[Opening PROVIDED RECORDS section]

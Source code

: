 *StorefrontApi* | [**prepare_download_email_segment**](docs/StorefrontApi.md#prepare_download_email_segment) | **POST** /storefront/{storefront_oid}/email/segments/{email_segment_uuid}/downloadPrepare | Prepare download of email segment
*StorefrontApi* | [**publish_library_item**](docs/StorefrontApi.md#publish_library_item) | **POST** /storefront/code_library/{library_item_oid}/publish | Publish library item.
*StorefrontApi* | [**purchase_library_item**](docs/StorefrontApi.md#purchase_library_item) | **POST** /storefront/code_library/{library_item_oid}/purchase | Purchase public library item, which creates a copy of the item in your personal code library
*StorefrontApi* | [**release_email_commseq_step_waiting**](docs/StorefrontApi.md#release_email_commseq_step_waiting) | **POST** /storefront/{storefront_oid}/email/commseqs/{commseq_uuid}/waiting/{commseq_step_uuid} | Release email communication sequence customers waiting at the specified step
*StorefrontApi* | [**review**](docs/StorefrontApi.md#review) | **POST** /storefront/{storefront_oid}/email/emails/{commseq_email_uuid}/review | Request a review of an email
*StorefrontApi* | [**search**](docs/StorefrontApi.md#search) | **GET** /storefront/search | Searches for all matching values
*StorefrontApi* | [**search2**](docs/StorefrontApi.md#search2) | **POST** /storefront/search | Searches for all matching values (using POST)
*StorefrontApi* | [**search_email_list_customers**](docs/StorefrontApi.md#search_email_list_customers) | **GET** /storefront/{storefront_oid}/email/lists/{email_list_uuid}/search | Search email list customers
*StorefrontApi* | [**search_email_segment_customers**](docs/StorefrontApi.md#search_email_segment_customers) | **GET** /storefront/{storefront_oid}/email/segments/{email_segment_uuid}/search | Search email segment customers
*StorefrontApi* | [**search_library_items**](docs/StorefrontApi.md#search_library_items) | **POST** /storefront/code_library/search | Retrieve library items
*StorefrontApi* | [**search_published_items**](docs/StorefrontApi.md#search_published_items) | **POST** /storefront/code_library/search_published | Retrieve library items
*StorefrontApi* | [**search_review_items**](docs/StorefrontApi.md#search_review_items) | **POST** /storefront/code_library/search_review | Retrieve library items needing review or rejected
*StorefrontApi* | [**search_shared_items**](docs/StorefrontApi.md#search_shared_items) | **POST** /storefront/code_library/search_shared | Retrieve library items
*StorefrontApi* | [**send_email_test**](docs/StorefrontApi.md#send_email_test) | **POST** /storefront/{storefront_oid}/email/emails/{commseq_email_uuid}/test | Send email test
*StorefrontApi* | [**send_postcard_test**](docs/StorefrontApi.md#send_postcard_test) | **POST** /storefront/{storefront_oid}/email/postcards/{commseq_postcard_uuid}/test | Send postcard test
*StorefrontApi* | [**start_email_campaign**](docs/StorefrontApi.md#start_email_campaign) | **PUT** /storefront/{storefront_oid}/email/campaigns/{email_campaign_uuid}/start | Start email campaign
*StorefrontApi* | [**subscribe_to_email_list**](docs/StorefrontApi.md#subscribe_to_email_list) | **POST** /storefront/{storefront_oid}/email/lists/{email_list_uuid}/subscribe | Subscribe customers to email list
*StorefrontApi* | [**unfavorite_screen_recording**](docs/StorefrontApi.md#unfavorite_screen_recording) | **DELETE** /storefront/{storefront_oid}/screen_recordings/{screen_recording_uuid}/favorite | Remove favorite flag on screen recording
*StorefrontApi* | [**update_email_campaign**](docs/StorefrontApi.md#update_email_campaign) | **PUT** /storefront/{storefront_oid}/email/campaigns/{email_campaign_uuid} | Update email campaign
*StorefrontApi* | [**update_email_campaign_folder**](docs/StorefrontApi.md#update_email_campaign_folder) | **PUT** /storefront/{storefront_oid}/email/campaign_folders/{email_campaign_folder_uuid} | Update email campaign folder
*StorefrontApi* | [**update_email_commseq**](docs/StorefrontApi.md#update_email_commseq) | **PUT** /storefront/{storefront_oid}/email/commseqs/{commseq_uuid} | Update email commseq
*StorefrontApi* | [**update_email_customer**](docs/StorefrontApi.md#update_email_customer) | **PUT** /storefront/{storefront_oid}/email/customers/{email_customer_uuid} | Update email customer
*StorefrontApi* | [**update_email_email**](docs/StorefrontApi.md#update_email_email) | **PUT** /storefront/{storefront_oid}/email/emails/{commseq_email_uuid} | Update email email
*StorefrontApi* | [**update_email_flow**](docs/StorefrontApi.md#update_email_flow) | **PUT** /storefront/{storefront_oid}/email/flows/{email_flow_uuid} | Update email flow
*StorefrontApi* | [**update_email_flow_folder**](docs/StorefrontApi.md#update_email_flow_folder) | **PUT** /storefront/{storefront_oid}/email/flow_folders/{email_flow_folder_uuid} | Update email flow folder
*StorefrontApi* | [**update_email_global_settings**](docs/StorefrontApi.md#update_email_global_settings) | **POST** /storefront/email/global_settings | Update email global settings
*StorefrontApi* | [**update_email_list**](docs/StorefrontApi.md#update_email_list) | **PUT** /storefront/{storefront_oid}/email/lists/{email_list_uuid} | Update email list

[Closing PROVIDED RECORDS section]
[Opening PROVIDED RECORDS section]

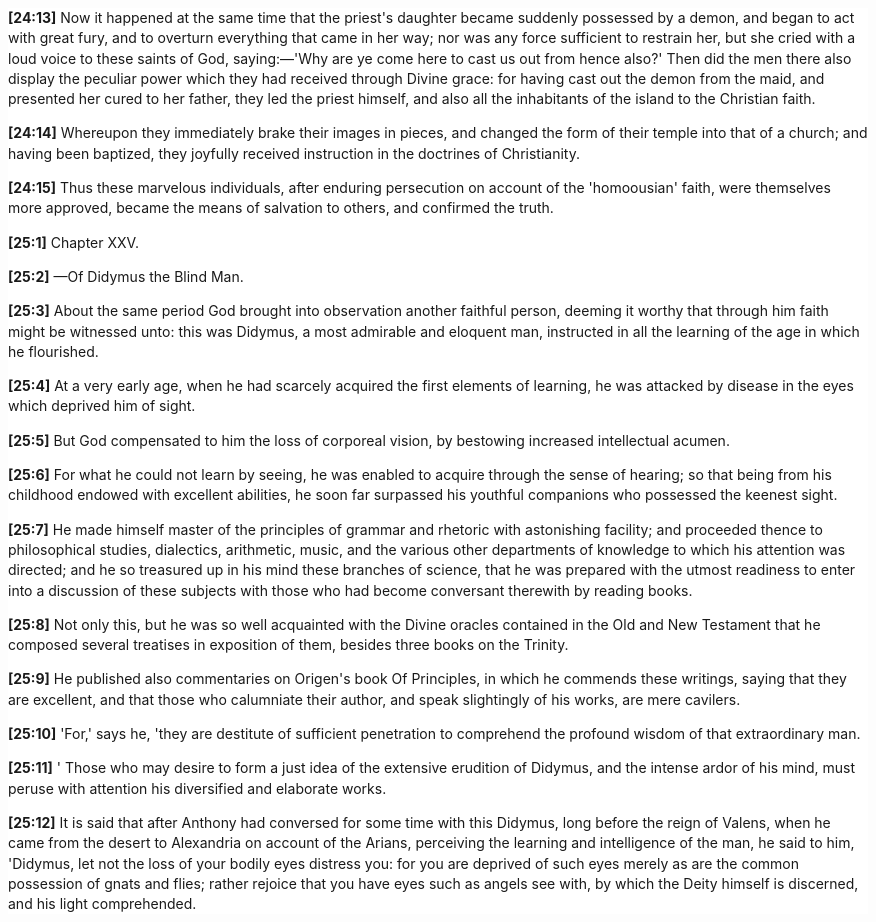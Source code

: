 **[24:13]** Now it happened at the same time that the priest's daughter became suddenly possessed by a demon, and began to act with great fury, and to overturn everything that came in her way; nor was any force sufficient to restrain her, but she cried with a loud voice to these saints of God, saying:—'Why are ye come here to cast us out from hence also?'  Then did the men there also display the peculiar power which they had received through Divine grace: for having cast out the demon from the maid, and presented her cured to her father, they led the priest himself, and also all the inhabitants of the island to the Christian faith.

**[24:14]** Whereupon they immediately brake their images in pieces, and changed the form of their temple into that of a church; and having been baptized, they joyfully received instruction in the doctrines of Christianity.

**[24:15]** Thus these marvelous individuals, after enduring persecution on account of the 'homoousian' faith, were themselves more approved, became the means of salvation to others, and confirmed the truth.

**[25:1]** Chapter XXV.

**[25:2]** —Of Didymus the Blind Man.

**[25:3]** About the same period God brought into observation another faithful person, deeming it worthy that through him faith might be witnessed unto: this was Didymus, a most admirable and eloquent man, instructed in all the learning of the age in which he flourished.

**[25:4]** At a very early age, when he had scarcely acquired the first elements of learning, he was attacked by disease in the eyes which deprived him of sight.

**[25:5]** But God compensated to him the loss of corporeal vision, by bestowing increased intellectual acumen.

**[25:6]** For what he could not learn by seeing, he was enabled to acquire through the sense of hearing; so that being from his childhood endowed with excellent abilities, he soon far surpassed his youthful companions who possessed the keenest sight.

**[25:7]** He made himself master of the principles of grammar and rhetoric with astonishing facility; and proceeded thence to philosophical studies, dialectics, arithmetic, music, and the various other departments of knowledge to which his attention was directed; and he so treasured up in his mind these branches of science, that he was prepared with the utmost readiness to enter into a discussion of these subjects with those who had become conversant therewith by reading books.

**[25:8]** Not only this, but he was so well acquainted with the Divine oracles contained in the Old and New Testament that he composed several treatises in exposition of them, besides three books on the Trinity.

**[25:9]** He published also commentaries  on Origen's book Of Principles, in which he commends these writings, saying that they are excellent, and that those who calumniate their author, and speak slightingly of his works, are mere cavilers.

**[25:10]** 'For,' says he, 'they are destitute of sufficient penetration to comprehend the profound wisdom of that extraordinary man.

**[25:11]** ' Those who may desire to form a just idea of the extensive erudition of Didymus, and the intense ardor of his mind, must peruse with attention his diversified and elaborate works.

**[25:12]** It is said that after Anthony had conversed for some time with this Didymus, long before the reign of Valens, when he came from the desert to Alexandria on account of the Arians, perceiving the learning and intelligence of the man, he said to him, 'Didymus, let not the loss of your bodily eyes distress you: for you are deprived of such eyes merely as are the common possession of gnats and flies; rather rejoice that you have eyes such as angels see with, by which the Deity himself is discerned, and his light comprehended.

[Closing PROVIDED RECORDS section]
[Opening PROVIDED RECORDS section]

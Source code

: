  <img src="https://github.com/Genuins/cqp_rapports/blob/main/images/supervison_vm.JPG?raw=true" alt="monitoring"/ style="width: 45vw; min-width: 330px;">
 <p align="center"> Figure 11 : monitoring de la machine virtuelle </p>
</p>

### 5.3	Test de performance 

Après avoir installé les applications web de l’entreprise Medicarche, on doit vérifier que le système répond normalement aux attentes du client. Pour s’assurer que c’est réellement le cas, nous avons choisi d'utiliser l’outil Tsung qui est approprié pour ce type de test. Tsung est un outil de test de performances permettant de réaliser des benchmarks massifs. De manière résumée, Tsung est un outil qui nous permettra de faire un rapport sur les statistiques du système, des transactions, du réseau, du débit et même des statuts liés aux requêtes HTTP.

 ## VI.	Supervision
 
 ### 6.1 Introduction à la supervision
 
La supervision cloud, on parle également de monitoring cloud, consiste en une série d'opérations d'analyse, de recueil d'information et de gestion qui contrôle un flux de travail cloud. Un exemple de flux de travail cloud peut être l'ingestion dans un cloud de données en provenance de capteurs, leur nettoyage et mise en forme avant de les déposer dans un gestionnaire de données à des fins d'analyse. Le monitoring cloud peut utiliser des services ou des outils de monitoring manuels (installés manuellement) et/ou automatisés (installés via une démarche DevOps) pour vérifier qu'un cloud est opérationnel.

[Closing PROVIDED RECORDS section]

_ABOUT THIS EXERCISE:_ Please find every line in the listing that holds the string "campaigns" and copy it.

_WRITTEN RESPONSE:_
*StorefrontApi* | [**start_email_campaign**](docs/StorefrontApi.md#start_email_campaign) | **PUT** /storefront/{storefront_oid}/email/campaigns/{email_campaign_uuid}/start | Start email campaign
*StorefrontApi* | [**update_email_campaign**](docs/StorefrontApi.md#update_email_campaign) | **PUT** /storefront/{storefront_oid}/email/campaigns/{email_campaign_uuid} | Update email campaign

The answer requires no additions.